| GOAL OF THE EXERCISE |
Lines in the listing below containing the string "concrete" are to be identified and copied.

*** GIVEN DATA Section Begins ***

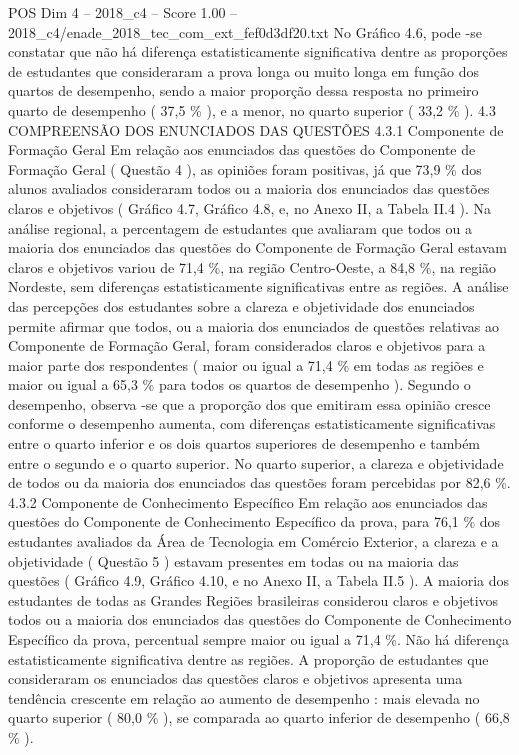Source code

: \begin{textsample}{POS Dim 4 – 2018\_c4 – Score 1.00 – 2018\_c4/enade\_2018\_tec\_com\_ext\_fef0d3df20.txt}
No Gráfico 4.6, pode -se constatar que não há diferença estatisticamente significativa dentre as proporções de estudantes que consideraram a prova longa ou muito longa em função dos quartos de desempenho, sendo a maior proporção dessa resposta no primeiro quarto de desempenho ( 37,5 \% ), e a menor, no quarto superior ( 33,2 \% ). 4.3 COMPREENSÃO DOS ENUNCIADOS DAS QUESTÕES 4.3.1 Componente de Formação Geral Em relação aos enunciados das questões do Componente de Formação Geral ( Questão 4 ), as opiniões foram positivas, já que 73,9 \% dos alunos avaliados consideraram todos ou a maioria dos enunciados das questões claros e objetivos ( Gráfico 4.7, Gráfico 4.8, e, no Anexo II, a Tabela II.4 ).
Na análise regional, a percentagem de estudantes que avaliaram que todos ou a maioria dos enunciados das questões do Componente de Formação Geral estavam claros e objetivos variou de 71,4 \%, na região Centro-Oeste, a 84,8 \%, na região Nordeste, sem diferenças estatisticamente significativas entre as regiões.
A análise das percepções dos estudantes sobre a clareza e objetividade dos enunciados permite afirmar que todos, ou a maioria dos enunciados de questões relativas ao Componente de Formação Geral, foram considerados claros e objetivos para a maior parte dos respondentes ( maior ou igual a 71,4 \% em todas as regiões e maior ou igual a 65,3 \% para todos os quartos de desempenho ).
Segundo o desempenho, observa -se que a proporção dos que emitiram essa opinião cresce conforme o desempenho aumenta, com diferenças estatisticamente significativas entre o quarto inferior e os dois quartos superiores de desempenho e também entre o segundo e o quarto superior.
No quarto superior, a clareza e objetividade de todos ou da maioria dos enunciados das questões foram percebidas por 82,6 \%. 4.3.2 Componente de Conhecimento Específico Em relação aos enunciados das questões do Componente de Conhecimento Específico da prova, para 76,1 \% dos estudantes avaliados da Área de Tecnologia em Comércio Exterior, a clareza e a objetividade ( Questão 5 ) estavam presentes em todas ou na maioria das questões ( Gráfico 4.9, Gráfico 4.10, e no Anexo II, a Tabela II.5 ).
A maioria dos estudantes de todas as Grandes Regiões brasileiras considerou claros e objetivos todos ou a maioria dos enunciados das questões do Componente de Conhecimento Específico da prova, percentual sempre maior ou igual a 71,4 \%.
Não há diferença estatisticamente significativa dentre as regiões.
A proporção de estudantes que consideraram os enunciados das questões claros e objetivos apresenta uma tendência crescente em relação ao aumento de desempenho : mais elevada no quarto superior ( 80,0 \% ), se comparada ao quarto inferior de desempenho ( 66,8 \% ).

\end{textsample}
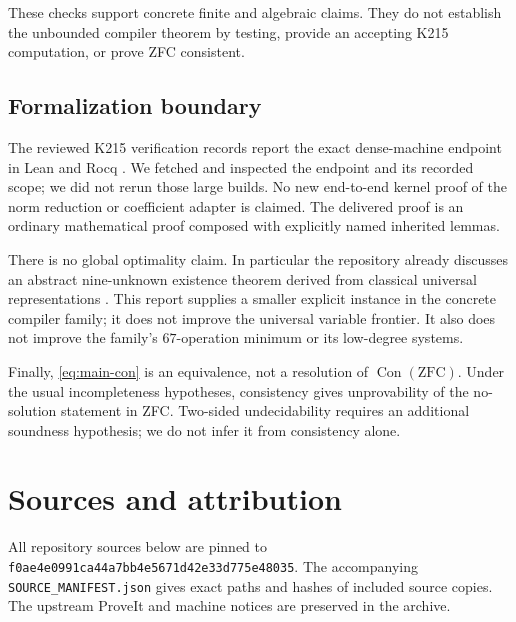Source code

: \documentclass[11pt]{article}
\theoremstyle{remark}\newtheorem{remark}[theorem]{Remark}
\newcommand{\Con}{\operatorname{Con}}
\newcommand{\pin}{\texttt{f0ae4e0991ca44a7bb4e5671d42e33d775e48035}}
\begin{document}
These checks support concrete finite and algebraic claims.
They do not establish the unbounded compiler theorem by testing,
provide an accepting K215 computation, or prove ZFC consistent.

\subsection{Formalization boundary}

The reviewed K215 verification records report the exact dense-machine
endpoint in Lean and Rocq \cite{endpoint}. We fetched and inspected the endpoint and
its recorded scope; we did not rerun those large builds.
No new end-to-end kernel proof of the norm reduction or coefficient
adapter is claimed. The delivered proof is an ordinary mathematical
proof composed with explicitly named inherited lemmas.

There is no global optimality claim. In particular the repository
already discusses an abstract nine-unknown existence theorem derived
from classical universal representations \cite{repo}. This report supplies a
smaller explicit instance in the concrete compiler family; it does
not improve the universal variable frontier. It also does not improve
the family's \(67\)-operation minimum or its low-degree systems.

Finally, \eqref{eq:main-con} is an equivalence, not a resolution of
\(\Con(\mathrm{ZFC})\). Under the usual incompleteness hypotheses,
consistency gives unprovability of the no-solution statement in ZFC.
Two-sided undecidability requires an additional soundness hypothesis;
we do not infer it from consistency alone.

\section*{Sources and attribution}

All repository sources below are pinned to \pin. The accompanying
\texttt{SOURCE\_MANIFEST.json} gives exact paths and hashes of included
source copies. The upstream ProveIt and machine notices are preserved
in the archive.
\end{document}
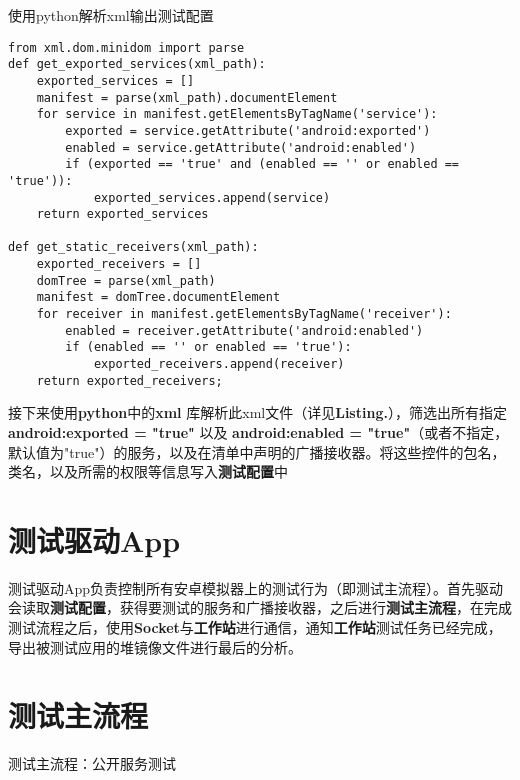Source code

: \begin{listing}[htbp]
	\centering
	\caption{使用python解析xml输出测试配置}
	\begin{verbatim}
from xml.dom.minidom import parse
def get_exported_services(xml_path):
	exported_services = []
	manifest = parse(xml_path).documentElement 
	for service in manifest.getElementsByTagName('service'):
		exported = service.getAttribute('android:exported')
		enabled = service.getAttribute('android:enabled')
		if (exported == 'true' and (enabled == '' or enabled == 'true')):
			exported_services.append(service)
	return exported_services
	
def get_static_receivers(xml_path):
	exported_receivers = []
	domTree = parse(xml_path)
	manifest = domTree.documentElement
	for receiver in manifest.getElementsByTagName('receiver'):
		enabled = receiver.getAttribute('android:enabled')
		if (enabled == '' or enabled == 'true'):
			exported_receivers.append(receiver)
	return exported_receivers;
	\end{verbatim}
	\label{python:get services}	
\end{listing}

接下来使用\textbf{python}中的\textbf{xml} 库解析此xml文件（详见\textbf{Listing.}\redbf{\ref{python:get services}}），筛选出所有指定\textbf{android:exported = "true"} 以及 \textbf{android:enabled = "true"}（或者不指定，默认值为"true"）的服务，以及在清单中声明的广播接收器。将这些控件的包名，类名，以及所需的权限等信息写入\textbf{测试配置}中
\section{测试驱动App}\label{test driver app}
测试驱动App负责控制所有安卓模拟器上的测试行为（即测试主流程\redbf{\ref{main flow}}）。首先驱动会读取\textbf{测试配置}，获得要测试的服务和广播接收器，之后进行\textbf{测试主流程}，在完成测试流程之后，使用\textbf{Socket}与\textbf{工作站}进行通信，通知\textbf{工作站}测试任务已经完成，导出被测试应用的堆镜像文件进行最后的分析。
\section{测试主流程}\label{main flow}

\begin{algorithm}
	\caption{测试主流程：公开服务测试}
	\label{alg:service}
	\begin{algorithmic}[1]
			\ENDIF
				\ELSE
				\ENDIF
			\ENDWHILE
			\ENDIF
		\ENDFOR
	\end{algorithmic}
\end{algorithm}

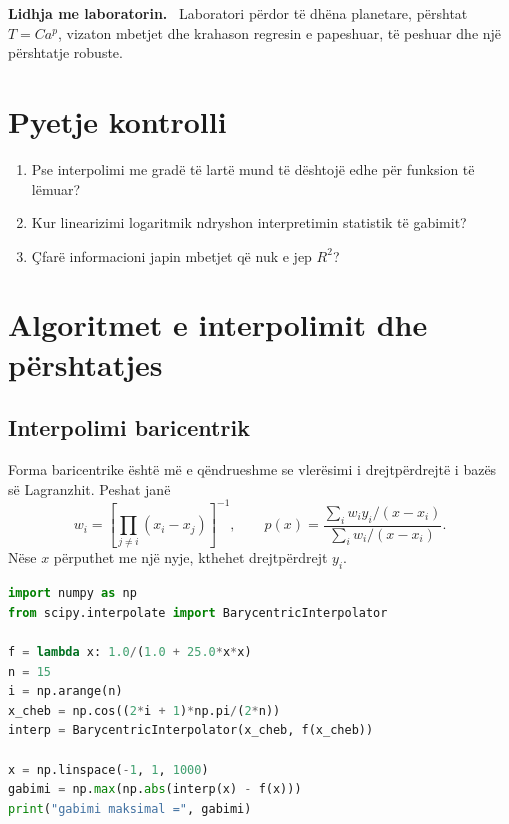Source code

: \documentclass[11pt,oneside,openany]{book}
\newenvironment{lidhje}{\par\medskip\noindent\textbf{Lidhja me laboratorin.}\ }{\par\medskip}
\begin{document}
\begin{lidhje}
Laboratori përdor të dhëna planetare, përshtat $T=C a^p$, vizaton mbetjet dhe krahason regresin e papeshuar, të peshuar dhe një përshtatje robuste.
\end{lidhje}

\section*{Pyetje kontrolli}
\begin{enumerate}
\item Pse interpolimi me gradë të lartë mund të dështojë edhe për funksion të lëmuar?
\item Kur linearizimi logaritmik ndryshon interpretimin statistik të gabimit?
\item Çfarë informacioni japin mbetjet që nuk e jep $R^2$?
\end{enumerate}

\section{Algoritmet e interpolimit dhe përshtatjes}
\subsection{Interpolimi baricentrik}
Forma baricentrike është më e qëndrueshme se vlerësimi i drejtpërdrejtë i bazës së Lagranzhit. Peshat janë
\begin{equation}
 w_i=\left[\prod_{j\ne i}(x_i-x_j)\right]^{-1},\qquad
 p(x)=\frac{\sum_iw_iy_i/(x-x_i)}{\sum_iw_i/(x-x_i)}.
\end{equation}
Nëse $x$ përputhet me një nyje, kthehet drejtpërdrejt $y_i$.

\begin{lstlisting}[language=Python,caption={Interpolimi baricentrik nga SciPy.}]
import numpy as np
from scipy.interpolate import BarycentricInterpolator

f = lambda x: 1.0/(1.0 + 25.0*x*x)
n = 15
i = np.arange(n)
x_cheb = np.cos((2*i + 1)*np.pi/(2*n))
interp = BarycentricInterpolator(x_cheb, f(x_cheb))

x = np.linspace(-1, 1, 1000)
gabimi = np.max(np.abs(interp(x) - f(x)))
print("gabimi maksimal =", gabimi)
\end{lstlisting}
\end{document}
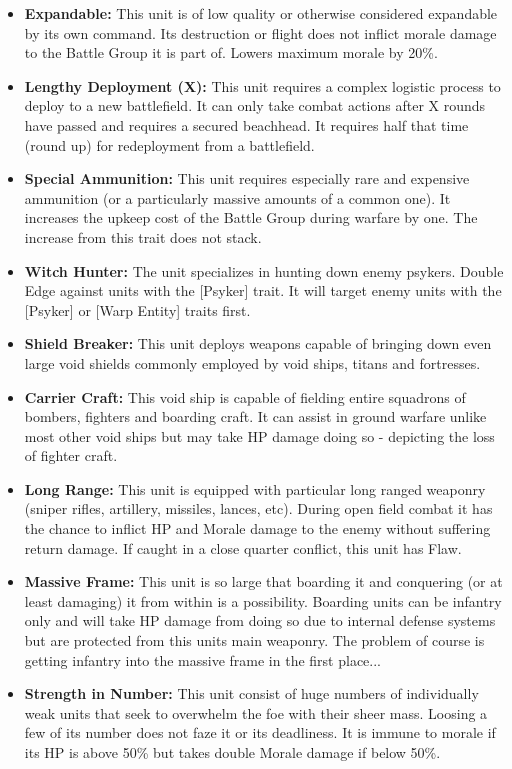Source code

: \begin{itemize}
 	\item \textbf{Expandable:} This unit is of low quality or otherwise considered expandable by its own command. Its destruction or flight does not inflict morale damage to the Battle Group it is part of. Lowers maximum morale by 20\%.
 	\item \textbf{Lengthy Deployment (X):} This unit requires a complex logistic process to deploy to a new battlefield. It can only take combat actions after X rounds have passed and requires a secured beachhead. It requires half that time (round up) for redeployment from a battlefield. 
 	\item \textbf{Special Ammunition:} This unit requires especially rare and expensive ammunition (or a particularly massive amounts of a common one). It increases the upkeep cost of the Battle Group during warfare by one. The increase from this trait does not stack.
 	\item \textbf{Witch Hunter:} The unit specializes in hunting down enemy psykers. Double Edge against units with the [Psyker] trait. It will target enemy units with the [Psyker] or [Warp Entity] traits first.
 	\item \textbf{Shield Breaker:} This unit deploys weapons capable of bringing down even large void shields commonly employed by void ships, titans and fortresses.
 	\item \textbf{Carrier Craft:} This void ship is capable of fielding entire squadrons of bombers, fighters and boarding craft. It can assist in ground warfare unlike most other void ships but may take HP damage doing so - depicting the loss of fighter craft.
 	\item \textbf{Long Range:} This unit is equipped with particular long ranged weaponry (sniper rifles, artillery, missiles, lances, etc). During open field combat it has the chance to inflict HP and Morale damage to the enemy without suffering return damage. If caught in a close quarter conflict, this unit has Flaw.
 	\item \textbf{Massive Frame:} This unit is so large that boarding it and conquering (or at least damaging) it from within is a possibility. Boarding units can be infantry only and will take HP damage from doing so due to internal defense systems but are protected from this units main weaponry. The problem of course is getting infantry into the massive frame in the first place...
 	\item \textbf{Strength in Number:} This unit consist of huge numbers of individually weak units that seek to overwhelm the foe with their sheer mass. Loosing a few of its number does not faze it or its deadliness. It is immune to morale if its HP is above 50\% but takes double Morale damage if below 50\%.

\end{itemize}
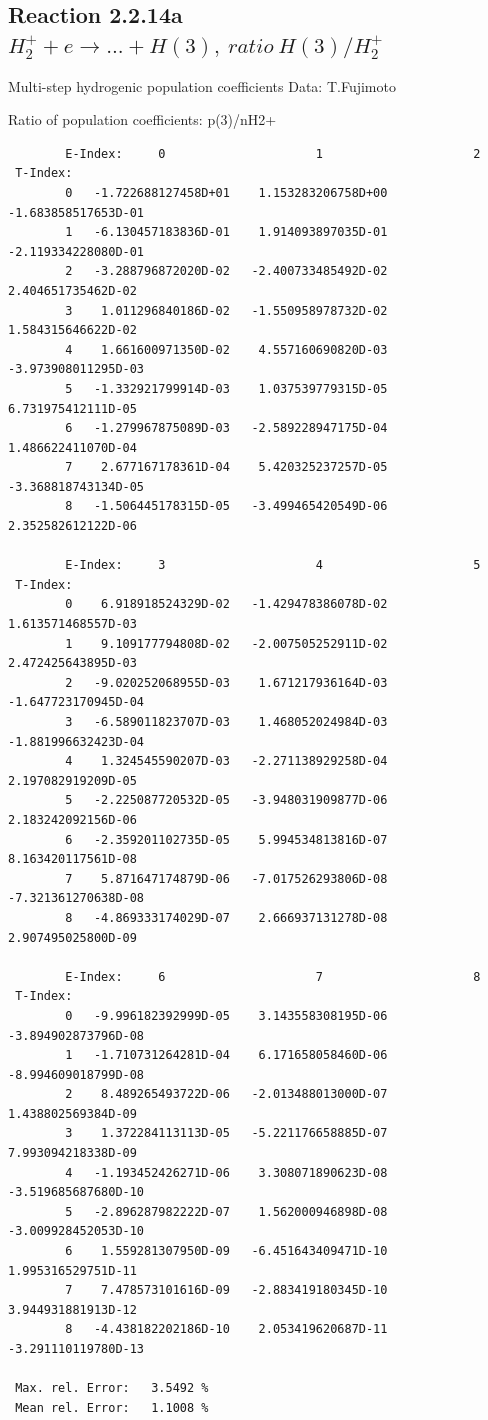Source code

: \documentclass[12pt,dvips]{article}
\begin{document}
\newpage
\subsection{
Reaction 2.2.14a $ H_2^+ + e \rightarrow ...+ H(3) , \   ratio  ~ H(3)/H_2^+ $
}

 Multi-step hydrogenic population coefficients
 Data: T.Fujimoto

 Ratio of population coefficients: p(3)/nH2+


\begin{small}\begin{verbatim}
        E-Index:     0                     1                     2
 T-Index:
        0   -1.722688127458D+01    1.153283206758D+00   -1.683858517653D-01
        1   -6.130457183836D-01    1.914093897035D-01   -2.119334228080D-01
        2   -3.288796872020D-02   -2.400733485492D-02    2.404651735462D-02
        3    1.011296840186D-02   -1.550958978732D-02    1.584315646622D-02
        4    1.661600971350D-02    4.557160690820D-03   -3.973908011295D-03
        5   -1.332921799914D-03    1.037539779315D-05    6.731975412111D-05
        6   -1.279967875089D-03   -2.589228947175D-04    1.486622411070D-04
        7    2.677167178361D-04    5.420325237257D-05   -3.368818743134D-05
        8   -1.506445178315D-05   -3.499465420549D-06    2.352582612122D-06

        E-Index:     3                     4                     5
 T-Index:
        0    6.918918524329D-02   -1.429478386078D-02    1.613571468557D-03
        1    9.109177794808D-02   -2.007505252911D-02    2.472425643895D-03
        2   -9.020252068955D-03    1.671217936164D-03   -1.647723170945D-04
        3   -6.589011823707D-03    1.468052024984D-03   -1.881996632423D-04
        4    1.324545590207D-03   -2.271138929258D-04    2.197082919209D-05
        5   -2.225087720532D-05   -3.948031909877D-06    2.183242092156D-06
        6   -2.359201102735D-05    5.994534813816D-07    8.163420117561D-08
        7    5.871647174879D-06   -7.017526293806D-08   -7.321361270638D-08
        8   -4.869333174029D-07    2.666937131278D-08    2.907495025800D-09

        E-Index:     6                     7                     8
 T-Index:
        0   -9.996182392999D-05    3.143558308195D-06   -3.894902873796D-08
        1   -1.710731264281D-04    6.171658058460D-06   -8.994609018799D-08
        2    8.489265493722D-06   -2.013488013000D-07    1.438802569384D-09
        3    1.372284113113D-05   -5.221176658885D-07    7.993094218338D-09
        4   -1.193452426271D-06    3.308071890623D-08   -3.519685687680D-10
        5   -2.896287982222D-07    1.562000946898D-08   -3.009928452053D-10
        6    1.559281307950D-09   -6.451643409471D-10    1.995316529751D-11
        7    7.478573101616D-09   -2.883419180345D-10    3.944931881913D-12
        8   -4.438182202186D-10    2.053419620687D-11   -3.291110119780D-13

 Max. rel. Error:   3.5492 %
 Mean rel. Error:   1.1008 %


\end{verbatim}\end{small}
\end{document}
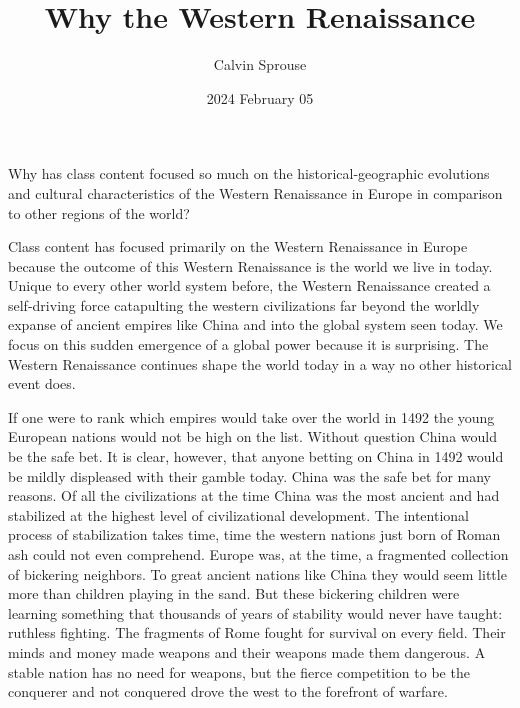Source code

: \documentclass[a4paper, 12pt]{article}
\title{Why the Western Renaissance}
\author{Calvin Sprouse}
\affil{Geography 101 World Regional Geography}
\date{2024 February 05}
\begin{document}
\maketitle


\doublespacing\noindent
Why has class content focused so much on the historical-geographic evolutions and cultural characteristics of the Western Renaissance in Europe in comparison to other regions of the world?
\vspace*{1\baselineskip}

Class content has focused primarily on the Western Renaissance in Europe because the outcome of this Western Renaissance is the world we live in today. Unique to every other world system before, the Western Renaissance created a self-driving force catapulting the western civilizations far beyond the worldly expanse of ancient empires like China and into the global system seen today. We focus on this sudden emergence of a global power because it is surprising. The Western Renaissance continues shape the world today in a way no other historical event does.

If one were to rank which empires would take over the world in 1492 the young European nations would not be high on the list. Without question China would be the safe bet. It is clear, however, that anyone betting on China in 1492 would be mildly displeased with their gamble today. China was the safe bet for many reasons. Of all the civilizations at the time China was the most ancient and had stabilized at the highest level of civilizational development. The intentional process of stabilization takes time, time the western nations just born of Roman ash could not even comprehend. Europe was, at the time, a fragmented collection of bickering neighbors. To great ancient nations like China they would seem little more than children playing in the sand. But these bickering children were learning something that thousands of years of stability would never have taught: ruthless fighting. The fragments of Rome fought for survival on every field. Their minds and money made weapons and their weapons made them dangerous. A stable nation has no need for weapons, but the fierce competition to be the conquerer and not conquered drove the west to the forefront of warfare.
\end{document}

*** GIVEN DATA Section Ends ***

| TASK SOLUTION |
These checks support concrete finite and algebraic claims.
smaller explicit instance in the concrete compiler family; it does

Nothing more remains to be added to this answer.